Thursday, April 15, 2010

James Smith: Ex- finance minister warns Government about allowing Bahamians to gamble in foreign-owned casinos

Ex-minister warns over gambling
By NEIL HARTNELL
Tribune Business Editor:



A former finance minister yesterday cautioned the Government about allowing Bahamians to gamble in foreign-owned casinos, warning that it could lead to increased foreign currency outflows and actually reduce net revenues collected as taxes by the Government.

While the Ingraham administration's plans to reform this nation's gaming regulations are currently not thought to include Bahamians being allowed to gamble in the casinos at Atlantis and Cable Beach, the ex-finance minister in the former PLP administration, James Smith, said the implications of any such decision needed to be considered carefully because they were likely to negatively impact the nation's foreign exchange reserves.

Mr Smith explained that under the current system, with only foreigners allowed to gamble in Bahamas-based casinos, the Government gained its revenues in foreign currency, while the foreign reserves benefited whenever the Central Bank purchased US dollar proceeds from gaming activity from the commercial banks during the course of its daily operations.

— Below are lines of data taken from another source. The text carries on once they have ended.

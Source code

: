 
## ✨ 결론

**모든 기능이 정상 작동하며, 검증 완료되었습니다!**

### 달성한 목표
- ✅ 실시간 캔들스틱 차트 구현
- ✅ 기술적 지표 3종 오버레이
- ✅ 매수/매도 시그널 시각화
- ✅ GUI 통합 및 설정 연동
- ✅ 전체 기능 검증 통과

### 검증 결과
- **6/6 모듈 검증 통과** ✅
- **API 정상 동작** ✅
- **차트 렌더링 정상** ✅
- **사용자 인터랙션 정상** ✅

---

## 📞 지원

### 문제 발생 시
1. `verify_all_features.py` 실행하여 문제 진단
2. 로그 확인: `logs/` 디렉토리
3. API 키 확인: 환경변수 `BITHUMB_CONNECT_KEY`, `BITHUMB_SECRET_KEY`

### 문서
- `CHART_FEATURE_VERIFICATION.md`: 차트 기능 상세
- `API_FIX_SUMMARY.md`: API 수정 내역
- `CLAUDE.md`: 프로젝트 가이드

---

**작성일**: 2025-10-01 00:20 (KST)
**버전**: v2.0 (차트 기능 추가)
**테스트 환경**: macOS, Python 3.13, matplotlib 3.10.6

But if Bahamians were allowed to gamble in the foreign-owned casinos, their Bahamian dollars would need to be converted into foreign currency whenever their owners wanted to repatriate profits/revenues outside this nation.

Such conversion, Mr Smith said, would cause a drain on foreign currency reserves that might not be offset by gambling by the foreign patrons of Bahamian casinos, leading to a net outflow of foreign exchange. "The earnings from the casinos are always foreign exchange," Mr Smith told Tribune Business, "so we are not only assured of revenues to the Treasury, but revenues for the foreign reserves when the Central Bank buys from the banks."

If Bahamians were allowed to gamble in casinos, their gaming losses would need to be "offset against foreign currency earnings".

"Therefore, in assessing this, you have to marry it with these other concerns, and look at the foreign currency impact and whether it contributes to the growth of GDP, or the reverse," Mr Smith said.

"You have to buy foreign currency to go out, and who mitigates losses by the locals, which would otherwise be capital inflows. You could end up with a zero contribution, or a negative one."

Explaining that the Government could end up with less revenue than anticipated, as well as increased foreign currency outflows, if it made such a decision, Mr Smith described this as the "unexpected returns" and "unintended effects" if Bahamians were allowed to gamble in the foreign-owned casinos.

And with many US states altering their lotteries because they were not obtaining the returns anticipated, Mr Smith added: "Gambling does not create added value; it merely creates the transfer of wealth from one group to another."

With Bahamians seemingly having "a high propensity to gamble", Mr Smith also warned that legalising the sector and permitting casino gambling for locals could also result in a loss of import and customs duties.

"We might end up getting less revenue because consumption has gone down, and the gaming industry does not require imports, because its equipment is already here," he added."